----- STORED DATA

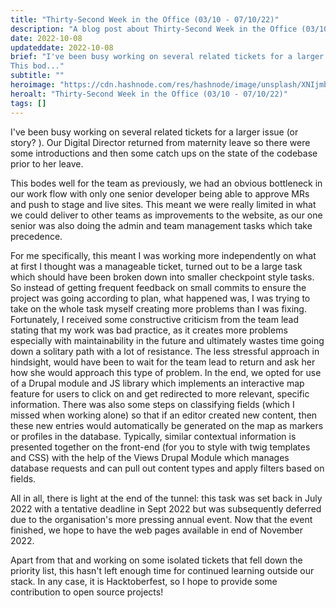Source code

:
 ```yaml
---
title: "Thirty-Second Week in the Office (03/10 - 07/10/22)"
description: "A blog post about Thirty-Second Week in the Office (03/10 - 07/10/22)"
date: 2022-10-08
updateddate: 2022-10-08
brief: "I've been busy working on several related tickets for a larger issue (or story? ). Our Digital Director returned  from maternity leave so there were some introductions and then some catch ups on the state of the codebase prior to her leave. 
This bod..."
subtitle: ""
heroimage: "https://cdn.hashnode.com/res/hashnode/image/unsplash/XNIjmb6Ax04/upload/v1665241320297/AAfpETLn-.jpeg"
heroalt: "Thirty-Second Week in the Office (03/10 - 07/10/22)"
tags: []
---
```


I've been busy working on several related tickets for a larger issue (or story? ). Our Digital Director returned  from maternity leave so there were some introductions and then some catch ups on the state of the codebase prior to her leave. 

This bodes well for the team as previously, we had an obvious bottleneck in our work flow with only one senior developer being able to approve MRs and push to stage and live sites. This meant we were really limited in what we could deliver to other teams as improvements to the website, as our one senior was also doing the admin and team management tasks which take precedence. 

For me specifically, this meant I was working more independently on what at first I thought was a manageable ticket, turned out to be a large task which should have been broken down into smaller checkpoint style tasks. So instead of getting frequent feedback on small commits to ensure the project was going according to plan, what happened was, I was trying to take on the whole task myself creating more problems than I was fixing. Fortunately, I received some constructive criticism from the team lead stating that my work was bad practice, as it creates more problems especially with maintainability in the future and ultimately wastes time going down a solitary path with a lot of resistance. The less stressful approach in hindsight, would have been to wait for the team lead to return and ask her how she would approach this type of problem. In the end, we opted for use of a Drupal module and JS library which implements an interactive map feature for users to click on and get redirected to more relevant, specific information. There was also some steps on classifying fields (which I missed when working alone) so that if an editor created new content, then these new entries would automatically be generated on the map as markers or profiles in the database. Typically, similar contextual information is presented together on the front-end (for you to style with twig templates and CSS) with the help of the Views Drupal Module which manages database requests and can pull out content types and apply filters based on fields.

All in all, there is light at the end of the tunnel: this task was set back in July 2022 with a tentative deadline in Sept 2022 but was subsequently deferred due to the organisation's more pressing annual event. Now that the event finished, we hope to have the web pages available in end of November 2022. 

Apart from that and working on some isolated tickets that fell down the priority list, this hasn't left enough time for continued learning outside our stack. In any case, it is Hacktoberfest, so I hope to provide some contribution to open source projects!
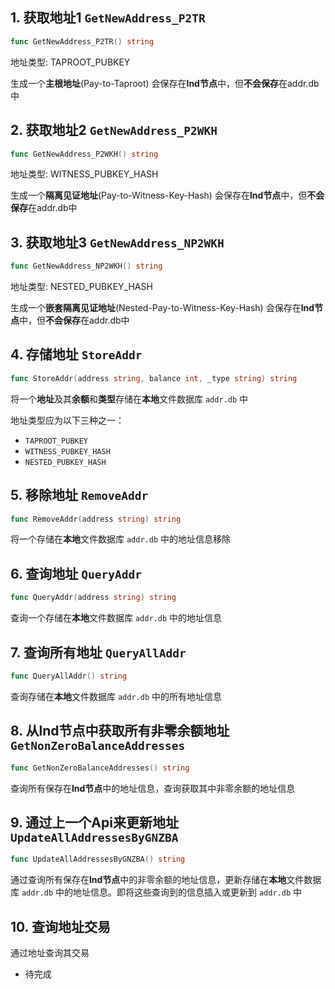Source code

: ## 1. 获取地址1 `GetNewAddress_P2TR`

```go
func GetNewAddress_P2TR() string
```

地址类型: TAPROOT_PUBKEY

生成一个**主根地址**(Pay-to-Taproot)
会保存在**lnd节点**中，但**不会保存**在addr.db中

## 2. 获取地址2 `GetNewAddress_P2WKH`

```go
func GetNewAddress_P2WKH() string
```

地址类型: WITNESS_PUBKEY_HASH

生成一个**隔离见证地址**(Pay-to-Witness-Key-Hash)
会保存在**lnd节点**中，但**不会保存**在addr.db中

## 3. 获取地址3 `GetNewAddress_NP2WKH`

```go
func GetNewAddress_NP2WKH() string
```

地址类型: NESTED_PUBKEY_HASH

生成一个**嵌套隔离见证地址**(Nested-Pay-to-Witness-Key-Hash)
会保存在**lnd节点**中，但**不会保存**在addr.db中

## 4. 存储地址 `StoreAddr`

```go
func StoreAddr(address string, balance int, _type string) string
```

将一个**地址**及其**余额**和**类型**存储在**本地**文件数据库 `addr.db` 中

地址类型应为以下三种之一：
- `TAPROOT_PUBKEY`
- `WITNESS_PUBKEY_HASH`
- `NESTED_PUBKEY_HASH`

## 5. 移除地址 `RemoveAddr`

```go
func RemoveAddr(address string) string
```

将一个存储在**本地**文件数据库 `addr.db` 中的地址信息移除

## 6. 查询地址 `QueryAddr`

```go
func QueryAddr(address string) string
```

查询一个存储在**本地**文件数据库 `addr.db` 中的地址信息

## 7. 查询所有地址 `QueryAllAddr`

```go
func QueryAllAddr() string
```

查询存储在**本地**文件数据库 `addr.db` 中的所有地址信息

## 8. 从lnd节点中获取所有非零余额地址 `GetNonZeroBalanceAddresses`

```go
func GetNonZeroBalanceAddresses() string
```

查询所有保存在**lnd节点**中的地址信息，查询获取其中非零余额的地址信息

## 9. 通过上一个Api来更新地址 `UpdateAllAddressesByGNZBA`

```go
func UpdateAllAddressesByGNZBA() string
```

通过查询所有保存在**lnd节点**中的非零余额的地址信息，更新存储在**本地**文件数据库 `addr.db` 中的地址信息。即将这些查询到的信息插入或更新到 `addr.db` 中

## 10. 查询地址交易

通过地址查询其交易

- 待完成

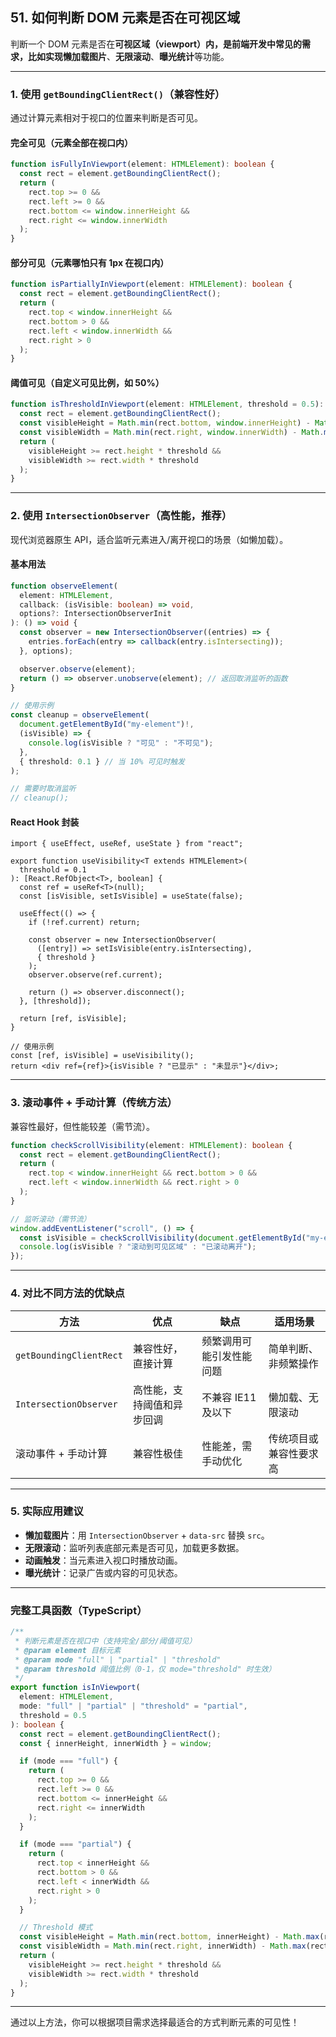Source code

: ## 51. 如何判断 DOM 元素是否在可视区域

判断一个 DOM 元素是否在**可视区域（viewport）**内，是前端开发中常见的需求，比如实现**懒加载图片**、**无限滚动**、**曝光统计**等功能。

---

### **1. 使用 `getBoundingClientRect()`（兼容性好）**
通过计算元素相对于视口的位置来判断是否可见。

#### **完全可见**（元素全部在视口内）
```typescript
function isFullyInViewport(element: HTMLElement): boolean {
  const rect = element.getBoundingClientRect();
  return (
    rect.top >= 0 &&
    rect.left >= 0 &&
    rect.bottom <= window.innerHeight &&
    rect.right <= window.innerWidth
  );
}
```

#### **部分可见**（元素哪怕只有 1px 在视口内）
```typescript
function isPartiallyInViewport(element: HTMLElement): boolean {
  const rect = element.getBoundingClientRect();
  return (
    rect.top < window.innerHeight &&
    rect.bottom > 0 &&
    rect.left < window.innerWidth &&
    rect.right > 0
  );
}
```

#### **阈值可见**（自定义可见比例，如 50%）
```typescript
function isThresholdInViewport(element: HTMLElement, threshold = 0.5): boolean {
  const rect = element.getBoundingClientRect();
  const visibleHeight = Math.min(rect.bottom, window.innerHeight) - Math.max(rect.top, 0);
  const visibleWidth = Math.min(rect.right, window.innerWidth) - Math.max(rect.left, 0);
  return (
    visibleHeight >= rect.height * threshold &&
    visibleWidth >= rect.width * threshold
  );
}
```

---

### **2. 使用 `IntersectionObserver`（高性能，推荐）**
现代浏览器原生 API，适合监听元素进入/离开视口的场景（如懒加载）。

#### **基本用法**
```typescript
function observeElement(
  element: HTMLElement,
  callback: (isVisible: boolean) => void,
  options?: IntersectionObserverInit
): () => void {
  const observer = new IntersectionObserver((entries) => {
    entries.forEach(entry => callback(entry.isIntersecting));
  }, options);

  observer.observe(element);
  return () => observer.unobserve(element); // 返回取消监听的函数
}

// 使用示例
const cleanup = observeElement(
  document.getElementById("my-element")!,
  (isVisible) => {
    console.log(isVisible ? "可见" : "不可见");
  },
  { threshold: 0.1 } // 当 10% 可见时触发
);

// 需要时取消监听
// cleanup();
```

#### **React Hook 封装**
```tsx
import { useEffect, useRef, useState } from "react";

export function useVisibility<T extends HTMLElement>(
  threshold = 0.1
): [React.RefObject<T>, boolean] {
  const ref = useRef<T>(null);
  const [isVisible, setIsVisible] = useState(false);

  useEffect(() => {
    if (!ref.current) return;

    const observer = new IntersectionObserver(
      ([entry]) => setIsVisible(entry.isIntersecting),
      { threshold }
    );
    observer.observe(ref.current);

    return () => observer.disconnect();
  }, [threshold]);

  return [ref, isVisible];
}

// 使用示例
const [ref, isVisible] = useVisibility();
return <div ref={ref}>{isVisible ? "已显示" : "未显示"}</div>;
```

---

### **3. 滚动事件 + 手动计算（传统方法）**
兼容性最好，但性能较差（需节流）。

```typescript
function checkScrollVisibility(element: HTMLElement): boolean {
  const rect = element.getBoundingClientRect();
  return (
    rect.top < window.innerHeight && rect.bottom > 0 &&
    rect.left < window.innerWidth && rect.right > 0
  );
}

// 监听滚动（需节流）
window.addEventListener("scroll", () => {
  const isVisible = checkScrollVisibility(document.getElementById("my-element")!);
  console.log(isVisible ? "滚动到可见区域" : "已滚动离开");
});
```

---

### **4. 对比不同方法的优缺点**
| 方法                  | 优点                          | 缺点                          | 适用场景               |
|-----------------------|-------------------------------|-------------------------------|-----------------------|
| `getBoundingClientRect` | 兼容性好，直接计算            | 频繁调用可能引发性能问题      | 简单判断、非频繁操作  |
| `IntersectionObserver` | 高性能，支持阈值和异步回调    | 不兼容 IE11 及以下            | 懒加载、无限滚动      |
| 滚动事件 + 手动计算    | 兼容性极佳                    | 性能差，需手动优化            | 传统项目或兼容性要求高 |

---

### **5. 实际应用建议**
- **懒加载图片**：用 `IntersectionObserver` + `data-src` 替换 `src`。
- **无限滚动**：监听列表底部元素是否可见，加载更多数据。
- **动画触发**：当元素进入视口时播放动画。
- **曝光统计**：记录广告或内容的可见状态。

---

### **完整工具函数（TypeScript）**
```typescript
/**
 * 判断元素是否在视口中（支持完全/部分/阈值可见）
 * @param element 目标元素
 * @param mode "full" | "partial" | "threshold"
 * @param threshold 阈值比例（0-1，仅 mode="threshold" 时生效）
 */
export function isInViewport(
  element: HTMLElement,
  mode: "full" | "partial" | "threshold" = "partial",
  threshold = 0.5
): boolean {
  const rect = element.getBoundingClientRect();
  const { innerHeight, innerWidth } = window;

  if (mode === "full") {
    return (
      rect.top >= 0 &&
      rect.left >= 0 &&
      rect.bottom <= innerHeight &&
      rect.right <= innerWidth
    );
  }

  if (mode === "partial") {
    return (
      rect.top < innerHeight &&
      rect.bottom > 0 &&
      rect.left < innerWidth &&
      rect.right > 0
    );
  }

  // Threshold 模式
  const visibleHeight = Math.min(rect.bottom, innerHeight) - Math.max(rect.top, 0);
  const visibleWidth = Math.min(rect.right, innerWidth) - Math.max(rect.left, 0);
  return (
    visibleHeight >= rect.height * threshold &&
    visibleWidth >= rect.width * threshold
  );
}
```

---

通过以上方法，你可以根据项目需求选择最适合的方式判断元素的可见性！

----------

AIM OF THE TASK >> Pull each line containing "innerHeight" from the records.

RESULT FOR THIS TASK >>
    rect.bottom <= window.innerHeight &&
    rect.top < window.innerHeight &&
  const visibleHeight = Math.min(rect.bottom, window.innerHeight) - Math.max(rect.top, 0);
    rect.top < window.innerHeight && rect.bottom > 0 &&
  const { innerHeight, innerWidth } = window;
      rect.bottom <= innerHeight &&
      rect.top < innerHeight &&
  const visibleHeight = Math.min(rect.bottom, innerHeight) - Math.max(rect.top, 0);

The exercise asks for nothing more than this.